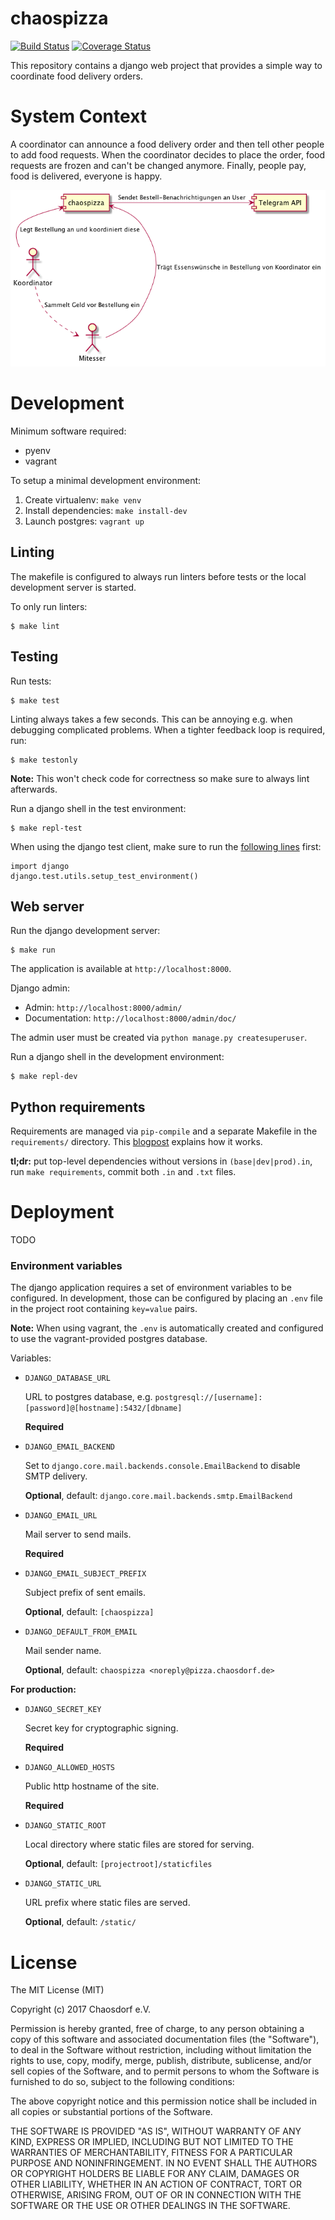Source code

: # chaospizza

[![Build Status](https://travis-ci.org/chaosdorf/chaospizza.svg?branch=master)][travis]
[![Coverage Status](https://coveralls.io/repos/github/chaosdorf/chaospizza/badge.svg?branch=master)][coveralls]

[travis]: https://travis-ci.org/chaosdorf/chaospizza
[coveralls]: https://coveralls.io/github/chaosdorf/chaospizza?branch=master

This repository contains a django web project that provides a simple way to
coordinate food delivery orders. 


# System Context

A coordinator can announce a food delivery order and then tell other people to
add food requests.  When the coordinator decides to place the order, food
requests are frozen and can't be changed anymore. Finally, people pay, food is
delivered, everyone is happy.  

![System Context Diagram](docs/system-context.png "System Context Diagram")


# Development

Minimum software required:  
 
- pyenv
- vagrant

To setup a minimal development environment:  

1. Create virtualenv: `make venv` 
2. Install dependencies: `make install-dev`
3. Launch postgres: `vagrant up`

## Linting

The makefile is configured to always run linters before tests or the local development server is started.  
 
To only run linters:  

    $ make lint

## Testing

Run tests:  

    $ make test

Linting always takes a few seconds.  This can be annoying e.g. when debugging complicated problems.  When a tighter
feedback loop is required, run:

    $ make testonly

**Note:** This won't check code for correctness so make sure to always lint afterwards.  

Run a django shell in the test environment:  

    $ make repl-test

When using the django test client, make sure to run the [following lines][dj-test-client] first:

    import django
    django.test.utils.setup_test_environment()

[dj-test-client]: https://docs.djangoproject.com/en/1.11/intro/tutorial05/#the-django-test-client

## Web server 

Run the django development server:    

    $ make run

The application is available at `http://localhost:8000`.  

Django admin:  

- Admin: `http://localhost:8000/admin/`
- Documentation: `http://localhost:8000/admin/doc/` 

The admin user must be created via `python manage.py createsuperuser`.    

Run a django shell in the development environment:  

    $ make repl-dev

## Python requirements

Requirements are managed via `pip-compile` and a separate Makefile in the `requirements/` directory.  This
[blogpost][pip-compile-workflow] explains how it works.  

**tl;dr:** put top-level dependencies without versions in `(base|dev|prod).in`, run `make requirements`, commit both
`.in` and `.txt` files.  

[pip-compile-workflow]: http://jamescooke.info/a-successful-pip-tools-workflow-for-managing-python-package-requirements.html


# Deployment

TODO

### Environment variables

The django application requires a set of environment variables to be configured.  In development, those can be
configured by placing an `.env` file in the project root containing `key=value` pairs.  

**Note:** When using vagrant, the `.env` is automatically created and configured to use the vagrant-provided postgres
database.   

Variables:

- `DJANGO_DATABASE_URL`

    URL to postgres database, e.g. `postgresql://[username]:[password]@[hostname]:5432/[dbname]`
    
    **Required**

- `DJANGO_EMAIL_BACKEND`

    Set to `django.core.mail.backends.console.EmailBackend` to disable SMTP delivery.
    
    **Optional**, default: `django.core.mail.backends.smtp.EmailBackend`

- `DJANGO_EMAIL_URL`

    Mail server to send mails.
    
    **Required**

- `DJANGO_EMAIL_SUBJECT_PREFIX`

    Subject prefix of sent emails.
    
    **Optional**, default: `[chaospizza]`

- `DJANGO_DEFAULT_FROM_EMAIL`

    Mail sender name.
    
    **Optional**, default: `chaospizza <noreply@pizza.chaosdorf.de>`

**For production:**

- `DJANGO_SECRET_KEY`

    Secret key for cryptographic signing.
    
    **Required**

- `DJANGO_ALLOWED_HOSTS`

    Public http hostname of the site.
    
    **Required**

- `DJANGO_STATIC_ROOT`

    Local directory where static files are stored for serving.
     
    **Optional**, default: `[projectroot]/staticfiles`

- `DJANGO_STATIC_URL`

    URL prefix where static files are served.
    
    **Optional**, default: `/static/`

# License

The MIT License (MIT)

Copyright (c) 2017 Chaosdorf e.V.

Permission is hereby granted, free of charge, to any person obtaining a copy of this software and associated documentation files (the "Software"), to deal in the Software without restriction, including without limitation the rights to use, copy, modify, merge, publish, distribute, sublicense, and/or sell copies of the Software, and to permit persons to whom the Software is furnished to do so, subject to the following conditions:

The above copyright notice and this permission notice shall be included in all copies or substantial portions of the Software.

THE SOFTWARE IS PROVIDED "AS IS", WITHOUT WARRANTY OF ANY KIND, EXPRESS OR IMPLIED, INCLUDING BUT NOT LIMITED TO THE WARRANTIES OF MERCHANTABILITY, FITNESS FOR A PARTICULAR PURPOSE AND NONINFRINGEMENT. IN NO EVENT SHALL THE AUTHORS OR COPYRIGHT HOLDERS BE LIABLE FOR ANY CLAIM, DAMAGES OR OTHER LIABILITY, WHETHER IN AN ACTION OF CONTRACT, TORT OR OTHERWISE, ARISING FROM, OUT OF OR IN CONNECTION WITH THE SOFTWARE OR THE USE OR OTHER DEALINGS IN THE SOFTWARE.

**What to work on:** Please state how many lines hold the string "food" in the listing above, giving the figure alone.

**Finished task:** 4